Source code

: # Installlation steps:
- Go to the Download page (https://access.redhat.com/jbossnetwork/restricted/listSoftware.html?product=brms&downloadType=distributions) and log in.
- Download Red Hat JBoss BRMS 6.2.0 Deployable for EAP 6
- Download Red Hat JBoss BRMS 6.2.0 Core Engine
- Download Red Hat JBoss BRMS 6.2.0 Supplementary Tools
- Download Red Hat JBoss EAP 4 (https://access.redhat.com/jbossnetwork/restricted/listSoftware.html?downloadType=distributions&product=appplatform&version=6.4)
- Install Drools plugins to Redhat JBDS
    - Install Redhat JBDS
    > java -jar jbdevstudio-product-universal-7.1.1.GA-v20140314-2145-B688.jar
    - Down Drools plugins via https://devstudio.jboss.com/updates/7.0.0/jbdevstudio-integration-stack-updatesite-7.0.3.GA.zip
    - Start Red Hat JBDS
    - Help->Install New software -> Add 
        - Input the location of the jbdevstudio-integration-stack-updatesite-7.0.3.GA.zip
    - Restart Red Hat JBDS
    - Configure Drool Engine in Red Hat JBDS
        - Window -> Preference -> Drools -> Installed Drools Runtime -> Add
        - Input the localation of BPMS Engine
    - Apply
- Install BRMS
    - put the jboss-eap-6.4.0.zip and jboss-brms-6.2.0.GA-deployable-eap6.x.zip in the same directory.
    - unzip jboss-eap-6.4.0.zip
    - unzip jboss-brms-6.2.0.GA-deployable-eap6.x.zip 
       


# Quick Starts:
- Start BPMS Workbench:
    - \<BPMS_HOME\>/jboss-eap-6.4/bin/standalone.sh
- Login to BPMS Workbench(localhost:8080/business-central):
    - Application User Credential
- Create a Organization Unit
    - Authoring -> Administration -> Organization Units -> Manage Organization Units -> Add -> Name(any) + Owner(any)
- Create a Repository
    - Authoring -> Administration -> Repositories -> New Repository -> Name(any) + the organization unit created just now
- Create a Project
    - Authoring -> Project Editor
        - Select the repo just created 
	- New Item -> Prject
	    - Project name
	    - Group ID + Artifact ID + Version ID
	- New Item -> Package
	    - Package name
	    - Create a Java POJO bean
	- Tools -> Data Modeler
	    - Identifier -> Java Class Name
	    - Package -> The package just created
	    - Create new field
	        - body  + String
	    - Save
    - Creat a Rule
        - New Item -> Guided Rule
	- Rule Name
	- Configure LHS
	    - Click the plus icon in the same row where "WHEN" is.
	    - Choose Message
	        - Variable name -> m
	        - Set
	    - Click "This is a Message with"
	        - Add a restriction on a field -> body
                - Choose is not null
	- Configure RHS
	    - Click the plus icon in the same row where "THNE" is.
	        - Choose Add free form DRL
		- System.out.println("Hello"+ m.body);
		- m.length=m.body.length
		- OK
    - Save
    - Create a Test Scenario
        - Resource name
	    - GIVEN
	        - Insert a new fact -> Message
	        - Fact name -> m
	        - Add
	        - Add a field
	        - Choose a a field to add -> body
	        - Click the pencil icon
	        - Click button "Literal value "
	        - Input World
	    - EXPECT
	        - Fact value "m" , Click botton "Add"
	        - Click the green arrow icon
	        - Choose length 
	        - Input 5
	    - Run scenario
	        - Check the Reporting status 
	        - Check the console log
====
TRY IT:
Repeat the records above line by line, from the first line through the line that contains "- Download Red Hat JBoss BRMS 6.2.0 Supplementary".

SOLUTION FOR THIS TASK:
Source code

: # Installlation steps:
- Go to the Download page (https://access.redhat.com/jbossnetwork/restricted/listSoftware.html?product=brms&downloadType=distributions) and log in.
- Download Red Hat JBoss BRMS 6.2.0 Deployable for EAP 6
- Download Red Hat JBoss BRMS 6.2.0 Core Engine
- Download Red Hat JBoss BRMS 6.2.0 Supplementary Tools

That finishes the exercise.